CISA sets urgent deadline to fix Cisco flaw exploited in attacks

2026/06/26 BleepingComputer — 米国の Cybersecurity and Infrastructure Security Agency (CISA) は、積極的に悪用されている Cisco Unified Communications Manager Server の脆弱性に対して、6月28日までの 3日間でパッチを適用するよう、連邦政府機関に求めている。この Server-Side Request Forgery (SSRF) の脆弱性 CVE-2026-20230 は、同機関の Known Exploited Vulnerabilities (KEV) カタログに追加された。

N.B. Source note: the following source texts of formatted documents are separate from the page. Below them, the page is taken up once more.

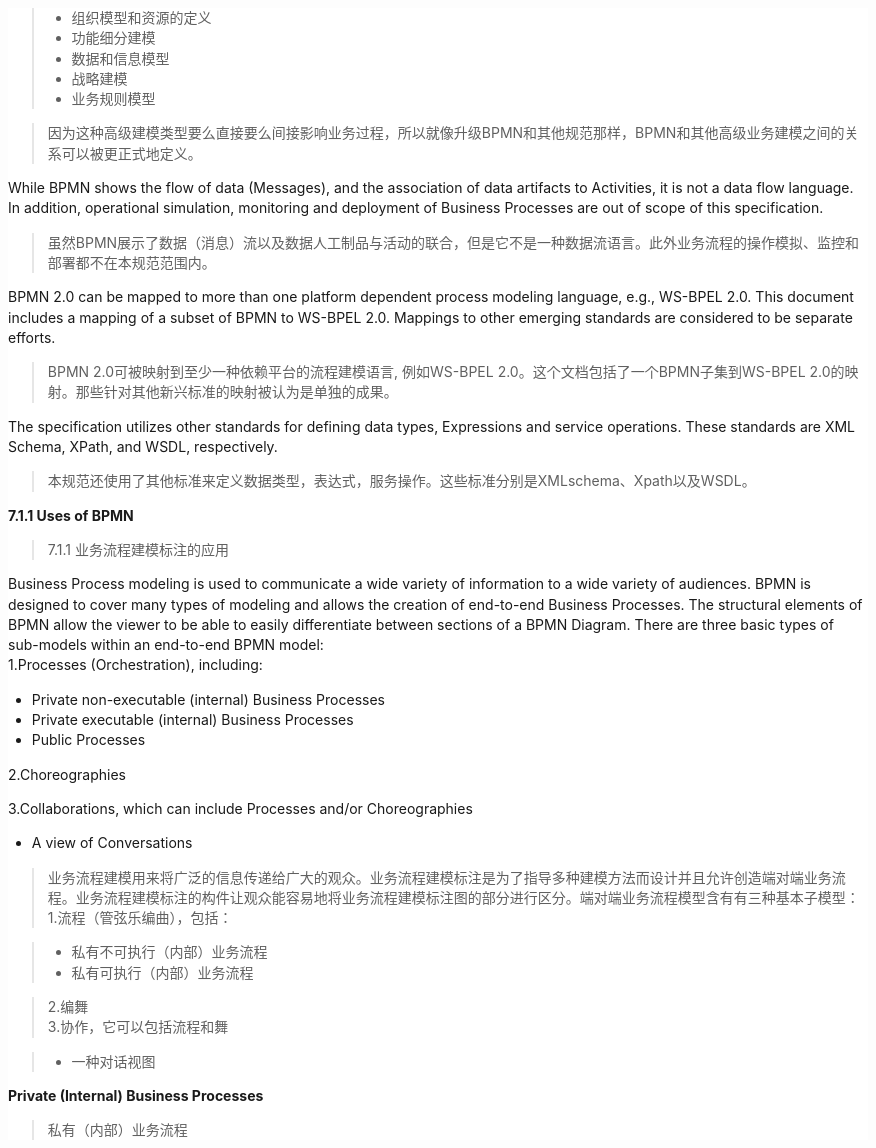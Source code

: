     
  >+ 组织模型和资源的定义  
  >+ 功能细分建模  
  >+ 数据和信息模型  
  >+ 战略建模  
  >+ 业务规则模型  
   
>因为这种高级建模类型要么直接要么间接影响业务过程，所以就像升级BPMN和其他规范那样，BPMN和其他高级业务建模之间的关系可以被更正式地定义。  
  
While BPMN shows the flow of data (Messages), and the association of data artifacts to Activities, it is not a data flow language. In addition, operational simulation, monitoring and deployment of Business Processes are out of scope of this specification.  

>虽然BPMN展示了数据（消息）流以及数据人工制品与活动的联合，但是它不是一种数据流语言。此外业务流程的操作模拟、监控和部署都不在本规范范围内。  

BPMN 2.0 can be mapped to more than one platform dependent process modeling language, e.g., WS-BPEL 2.0. This document includes a mapping of a subset of BPMN to WS-BPEL 2.0. Mappings to other emerging standards are considered to be separate efforts.  
>BPMN 2.0可被映射到至少一种依赖平台的流程建模语言, 例如WS-BPEL 2.0。这个文档包括了一个BPMN子集到WS-BPEL 2.0的映射。那些针对其他新兴标准的映射被认为是单独的成果。  
  
The specification utilizes other standards for defining data types, Expressions and service operations. These standards are XML Schema, XPath, and WSDL, respectively.  
>本规范还使用了其他标准来定义数据类型，表达式，服务操作。这些标准分别是XMLschema、Xpath以及WSDL。  

**7.1.1 Uses of BPMN**  
>7.1.1 业务流程建模标注的应用  
  
Business Process modeling is used to communicate a wide variety of information to a wide variety of audiences. BPMN is designed to cover many types of modeling and allows the creation of end-to-end Business Processes. The structural elements of BPMN allow the viewer to be able to easily differentiate between sections of a BPMN Diagram. There are three basic types of sub-models within an end-to-end BPMN model:    
1.Processes (Orchestration), including:  

  + Private non-executable (internal) Business Processes  
  + Private executable (internal) Business Processes  
  + Public Processes  

      

2.Choreographies  

3.Collaborations, which can include Processes and/or Choreographies  

  + A view of Conversations  

>业务流程建模用来将广泛的信息传递给广大的观众。业务流程建模标注是为了指导多种建模方法而设计并且允许创造端对端业务流程。业务流程建模标注的构件让观众能容易地将业务流程建模标注图的部分进行区分。端对端业务流程模型含有有三种基本子模型：  
>1.流程（管弦乐编曲），包括：  

>  + 私有不可执行（内部）业务流程  
>  + 私有可执行（内部）业务流程  
      
>2.编舞  
>3.协作，它可以包括流程和舞  
   
>  + 一种对话视图  
  
**Private (Internal) Business Processes**  
>私有（内部）业务流程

Binding Operational Directive (BOD) 26-04 に従い、この修正対応は緊急と見なされており、6月28日の日曜日までに完了する必要がある。

Cisco は CVE-2026-20230 を Critical 深刻度と評価し、6月3日にパッチをリリースしている。未認証のリモート攻撃者により、特別に細工された HTTP リクエストを介して、この脆弱性が悪用される可能性があると、同社は警告していた。

当初 Cisco は、概念実証 (PoC) エクスプロイトが存在することを指摘していたが、積極的な悪用の証拠は見つかっていないとしていた。

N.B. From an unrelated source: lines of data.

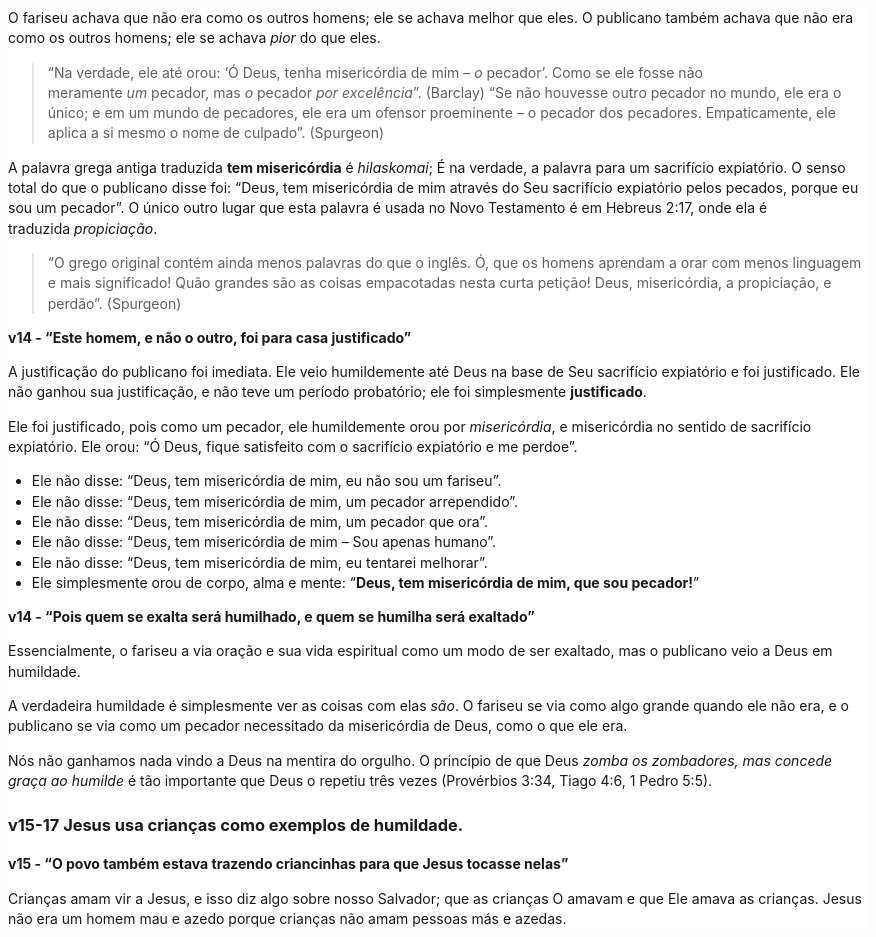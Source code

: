 O fariseu achava que não era como os outros homens; ele se achava melhor que eles. O publicano também achava que não era como os outros homens; ele se achava *pior* do que eles.

> “Na verdade, ele até orou: ‘Ó Deus, tenha misericórdia de mim – *o* pecador’. Como se ele fosse não meramente *um* pecador, mas *o* pecador *por excelência*”. (Barclay) “Se não houvesse outro pecador no mundo, ele era o único; e em um mundo de pecadores, ele era um ofensor proeminente – o pecador dos pecadores. Empaticamente, ele aplica a si mesmo o nome de culpado”. (Spurgeon)

A palavra grega antiga traduzida **tem misericórdia** é *hilaskomai*; É na verdade, a palavra para um sacrifício expiatório. O senso total do que o publicano disse foi: “Deus, tem misericórdia de mim através do Seu sacrifício expiatório pelos pecados, porque eu sou um pecador”. O único outro lugar que esta palavra é usada no Novo Testamento é em Hebreus 2:17, onde ela é traduzida *propiciação*.

> “O grego original contém ainda menos palavras do que o inglês. Ó, que os homens aprendam a orar com menos linguagem e mais significado! Quão grandes são as coisas empacotadas nesta curta petição! Deus, misericórdia, a propiciação, e perdão”. (Spurgeon)

**v14 - “Este homem, e não o outro, foi para casa justificado”**

A justificação do publicano foi imediata. Ele veio humildemente até Deus na base de Seu sacrifício expiatório e foi justificado. Ele não ganhou sua justificação, e não teve um período probatório; ele foi simplesmente **justificado**.

Ele foi justificado, pois como um pecador, ele humildemente orou por *misericórdia*, e misericórdia no sentido de sacrifício expiatório. Ele orou: “Ó Deus, fique satisfeito com o sacrifício expiatório e me perdoe”.

- Ele não disse: “Deus, tem misericórdia de mim, eu não sou um fariseu”.
- Ele não disse: “Deus, tem misericórdia de mim, um pecador arrependido”.
- Ele não disse: “Deus, tem misericórdia de mim, um pecador que ora”.
- Ele não disse: “Deus, tem misericórdia de mim – Sou apenas humano”.
- Ele não disse: “Deus, tem misericórdia de mim, eu tentarei melhorar”.
- Ele simplesmente orou de corpo, alma e mente: “**Deus, tem misericórdia de mim, que sou pecador!**”

**v14 - “Pois quem se exalta será humilhado, e quem se humilha será exaltado”**

Essencialmente, o fariseu a via oração e sua vida espiritual como um modo de ser exaltado, mas o publicano veio a Deus em humildade.

A verdadeira humildade é simplesmente ver as coisas com elas *são*. O fariseu se via como algo grande quando ele não era, e o publicano se via como um pecador necessitado da misericórdia de Deus, como o que ele era.

Nós não ganhamos nada vindo a Deus na mentira do orgulho. O princípio de que Deus *zomba os zombadores, mas concede graça ao humilde* é tão importante que Deus o repetiu três vezes (Provérbios 3:34, Tiago 4:6, 1 Pedro 5:5).

### **v15-17 Jesus usa crianças como exemplos de humildade.**

**v15 - “O povo também estava trazendo criancinhas para que Jesus tocasse nelas”**

Crianças amam vir a Jesus, e isso diz algo sobre nosso Salvador; que as crianças O amavam e que Ele amava as crianças. Jesus não era um homem mau e azedo porque crianças não amam pessoas más e azedas.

しかし、その後に脅威検知スタートアップの Defused は、影響を受けるエンドポイント上に任意のテキスト・ファイルを書き込む攻撃で、この脆弱性が悪用されていることを観測した。

現時点では、脆弱性 CVE-2026-20230 を攻撃で利用している、脅威アクターについては不明である。

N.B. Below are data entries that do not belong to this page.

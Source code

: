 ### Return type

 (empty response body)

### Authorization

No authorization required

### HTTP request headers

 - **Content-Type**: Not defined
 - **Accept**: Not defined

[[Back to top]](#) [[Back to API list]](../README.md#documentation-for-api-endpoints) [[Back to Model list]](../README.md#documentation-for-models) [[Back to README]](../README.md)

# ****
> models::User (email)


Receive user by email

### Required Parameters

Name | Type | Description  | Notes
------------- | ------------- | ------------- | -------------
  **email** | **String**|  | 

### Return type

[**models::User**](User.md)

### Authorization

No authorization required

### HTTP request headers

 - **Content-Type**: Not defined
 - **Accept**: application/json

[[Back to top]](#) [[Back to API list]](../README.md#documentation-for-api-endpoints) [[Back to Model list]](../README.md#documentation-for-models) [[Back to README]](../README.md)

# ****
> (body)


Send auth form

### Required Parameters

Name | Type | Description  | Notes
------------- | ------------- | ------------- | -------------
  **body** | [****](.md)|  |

さらに CISA は、PTC Windchill および FlexPLM ソフトウェア製品に影響を及ぼす不適切な入力検証の欠陥 CVE-2026-12569 も、KEV カタログへ追加した。

いずれのソフトウェアも、製造/エンジニアリング/小売などの業界向けに PTC が開発した、製品ライフサイクル管理 (PLM) システムである。

脆弱性 CVE-2026-12569 は、信頼できないデータのデシリアライゼーションを介して悪用が可能な、深刻度 Critical リモート・コード実行 (RCE) の脆弱性である。

6月1日の時点で、この問題を開示した PTC は、セキュリティ・アドバイザリを公開している。顧客に対して求められるのは、脆弱な Windchill および FlexPLM のバージョンを確認し、直ちに修正措置を講じることである。

ベンダーによると、この欠陥が影響を及ぼす範囲は、バージョン 11.0 の全てであるが、バージョン 11.1/11.2/12.0/12.1/13.0/13.1 の各リリース系列にも影響する。

連邦政府機関が CVE-2026-12569 にパッチを適用する期限についても、CISA は 6月28日を設定している。


BOD 26-04 の対象となる政府機関および組織は、利用可能なセキュリティ更新プログラムとベンダー推奨の緩和策を適用するか、指定された期限までに対象製品の使用を停止することで、直ちにシステムを保護する必要がある。